On Wed, Oct 22, 2003 at 10:17:29AM -0700, Jeff Lasman wrote:
> You make some great points, Bill.  But as a small business man I can't 
> take the time update or to back out updates daily.  Or even weekly, or 
> monthly, or quarterly, or annually.  I need a server platform I can 
> leave (with only security updates) for at least four years.

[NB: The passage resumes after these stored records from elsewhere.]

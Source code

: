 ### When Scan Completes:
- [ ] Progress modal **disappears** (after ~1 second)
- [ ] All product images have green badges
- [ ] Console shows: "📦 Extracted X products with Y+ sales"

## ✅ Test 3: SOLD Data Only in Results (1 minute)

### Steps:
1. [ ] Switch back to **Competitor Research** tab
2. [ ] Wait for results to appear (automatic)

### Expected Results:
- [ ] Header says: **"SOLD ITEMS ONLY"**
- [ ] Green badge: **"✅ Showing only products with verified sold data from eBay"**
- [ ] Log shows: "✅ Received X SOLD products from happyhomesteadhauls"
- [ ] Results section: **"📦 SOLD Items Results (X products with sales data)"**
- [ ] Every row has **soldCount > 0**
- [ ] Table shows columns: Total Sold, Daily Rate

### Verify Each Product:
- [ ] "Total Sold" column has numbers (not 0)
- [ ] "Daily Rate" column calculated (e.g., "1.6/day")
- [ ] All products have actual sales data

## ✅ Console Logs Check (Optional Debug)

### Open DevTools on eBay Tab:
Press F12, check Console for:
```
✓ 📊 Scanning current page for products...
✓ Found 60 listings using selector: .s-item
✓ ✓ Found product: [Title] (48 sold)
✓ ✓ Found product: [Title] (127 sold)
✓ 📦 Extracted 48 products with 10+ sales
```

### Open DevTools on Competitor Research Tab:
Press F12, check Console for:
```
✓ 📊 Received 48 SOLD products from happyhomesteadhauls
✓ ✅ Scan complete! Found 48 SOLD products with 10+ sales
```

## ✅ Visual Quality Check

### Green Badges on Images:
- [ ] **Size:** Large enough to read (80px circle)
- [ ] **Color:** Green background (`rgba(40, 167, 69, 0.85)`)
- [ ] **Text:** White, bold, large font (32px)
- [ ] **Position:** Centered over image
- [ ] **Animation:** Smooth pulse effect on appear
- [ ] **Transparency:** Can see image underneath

I never meant to suggest that production machines should be upgraded
willy-nilly.  Of course not.  Rather, I was countering the idea that
FC1 Test was somehow wildly unstable.

As to security updates for four years, I understand your reluctance to
use RHEL because of price sensitivity.  But Red Hat suffers from price
sensitivity too -- they need to pay people to backport and QA patches.
That involves personnel, equipment, and cycles.  Hardware compatibility
evolves, and so it is necessary to keep around hardware that was in the
HCL for that release.  (E.g., 440GX mobos, sold in large quantities by
VA Linux and others, have broken APIC behavior.)  It may be that others
can provide this service for less money.  This issue has been rehashed
repeatedly on this list.

I'd suggest that if $100K/yr to hire someone to do maintenance on your
systems, including patching and backporting, is too high, then hosting
providers like yourself need to pool your resources to hire folks to do
the work or divide it amongst yourselves.  The Fedora Project is a natural
rendezvous point, and one would assume that with a bit of coordination,
the task of keeping the major server applications secure could be
divided among a relatively small group, with individuals with expertise
in a particular app, say Apache or MySQL, taking on maintenance of that
package.

Patching is occasionally difficult, but the vast majority of security
fixes are simple backports.  The greatest difficulties are when (1)
the upstream app is no longer vulnerable, due to extensive changes,
hence there is nothing to backport, and (2) kernel patching, due to the
heavily patched kernels in common use.  One of the goals of Fedora core
is to keep the kernel closer to mainline, and that may help.

Security-related backported patches also tend to show up in Debian stable,
so it is often possible to patch an app about which one has little clue.

If you (or your customers) want *guarantees* regarding security updates,
it is going to cost you money; there is no simple way around that.